Which are the projects of past architecture you most admire?

 

We are interested in the ancient and the modern city combined, a developing world urbanism retrofit with the latest sustainable technology. Although, our interests move between HelioOticica’s “Tropicalia” experiment, Vilanova Artigas Sao Paulo buildings and Team 10’s built examples, our influences have been drawn from our investigations in cities around Latin America, North Africa, Middle East and India.

 

We believe that the priority is to understanding the spatial pluralism found in informal settlements since it is the key to several of the most vital issues we face: not only population density but also social density. Refugee camps, slums and post catastrophic sites are places where we find inspiration and urban pioneers, who without means mobilize agencies to build a transformative modernism. 

 

Do you imagine your mode of practice as a specialty or do you wish to set a model for the profession?

 

Our practice started as a research enterprise on the “Informal City”. We immersed ourselves into design for cities of the South with local municipal authorities, that are financially challenged or broke and it became essential to proceed to prototype projects and find innovative ways to provide cutting edge research to these areas. Our first concern was our relationship with built-form; the second, creating energy passive architecture; and the third, housing the urban poor.

 

With our toolbox, we propose a working method for a new supportive architecture that empowers people at the margins of the global south's growing cities and promotes sustainable development in the slum areas.

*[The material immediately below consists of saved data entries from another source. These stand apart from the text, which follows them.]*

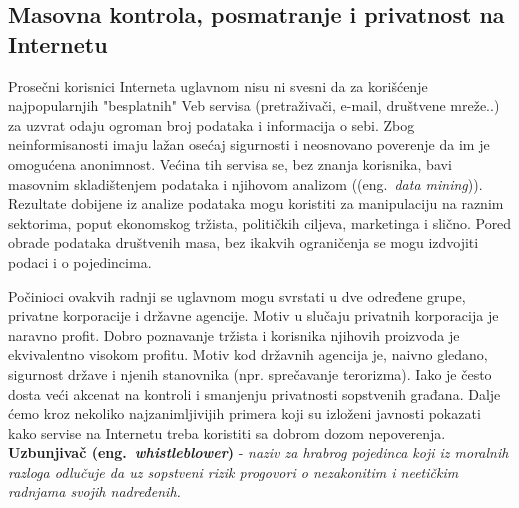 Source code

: \documentclass[a4paper]{article}
\begin{document}
\subsection{Masovna kontrola, posmatranje i privatnost na Internetu}
\label{subsec:podnaslovIP4}

\indent\indent Prosečni korisnici Interneta uglavnom nisu ni svesni da za korišćenje najpopularnjih "besplatnih" Veb servisa (pretraživači, e-mail, društvene mreže..) za uzvrat odaju ogroman broj podataka i informacija o sebi. Zbog neinformisanosti imaju lažan osećaj sigurnosti i neosnovano poverenje da im je omogućena anonimnost. Većina tih servisa se, bez znanja korisnika, bavi masovnim skladištenjem podataka i njihovom analizom ((eng.~{\em data mining})). Rezultate dobijene iz analize podataka mogu koristiti za manipulaciju na raznim sektorima, poput ekonomskog tržista, političkih ciljeva, marketinga i slično. Pored obrade podataka društvenih masa, bez ikakvih ograničenja se mogu izdvojiti podaci i o pojedincima.
		
	Počinioci ovakvih radnji se uglavnom mogu svrstati u dve određene grupe, privatne korporacije i državne agencije. Motiv u slučaju privatnih korporacija je naravno profit. Dobro poznavanje tržista i korisnika njihovih proizvoda je ekvivalentno visokom profitu. Motiv kod državnih agencija je, naivno gledano, sigurnost države i njenih stanovnika (npr. sprečavanje terorizma). Iako je često dosta veći akcenat na kontroli i smanjenju privatnosti sopstvenih građana. Dalje ćemo kroz nekoliko najzanimljivijih primera koji su izloženi javnosti pokazati kako servise na Internetu treba koristiti sa dobrom dozom nepoverenja.\\
	
\textbf{Uzbunjivač (eng.~{\em whistleblower})} - \textit{naziv za hrabrog pojedinca koji iz moralnih razloga odlučuje da uz sopstveni rizik progovori o nezakonitim i neetičkim radnjama svojih nadređenih.}
\end{document}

Our agenda in devising and applying the toolbox has two objectives: We conceive this approach as a means of shifting the emphasis of contemporary architecture and architectural education from the form-driven to the purpose-oriented, to reduce the disconnection between a design and its social impact. 

 

How can architecture reach larger parts of the global society that don’t yet have agency?

 

Architecture can offer physical places of inclusion and integration to help fight poverty for the billion plus who live inhuman conditions today in cities. The politics of design as we understand them have to be made actively, by both moderating processes and animating participation.

 

The master plans applied today in South American cities has resulted in more segregation of cities into ghettos and gated communities. These spatial, economic, physical asymmetries are the challenge for designers in the global south for the next years. Rather than having a purely ‘artistic’ objective, architecture thus seeks to create buildings from more efficient, locally-produced, industrial materials, assembled in a kit of parts. We envision a viable, quick-fix urban architecture that functions as a life-support agent for the perpetually changing city, to the benefit of all cities and cultures in urgent need of solutions. It is, quite simply, activist architecture with the potential to be a major force for positive urban change.

 

How do you see the role of the architect in the global society of the future?

 

After more than a decade of studying various favelas, interviewing residents, and testing and implementing new slum-upgrading concepts and solutions, we now turn our efforts to a socially oriented architecture.

 

Through or experience we learned that architects must advocate for the users, agents of change that have to be accomplished thoughtfully and carefully, one step at a time to be viable and durable. We strive to bring cities together and create a greater sense of individual responsibility to a stronger community. All the investigations we made and solutions we propose are tested by one over-arching question: are people better off than they were before we arrived?

 

Our approach to the Global South resumes the battle where Team 10 left off acknowledging and introducing the need for greater complexity in the planning agenda of the modern city. Urban Think Tank is actually wrestling with the rethinking ofthe architect as interpreter and facilitator of the needs and desires of a particular community to its fullest extent.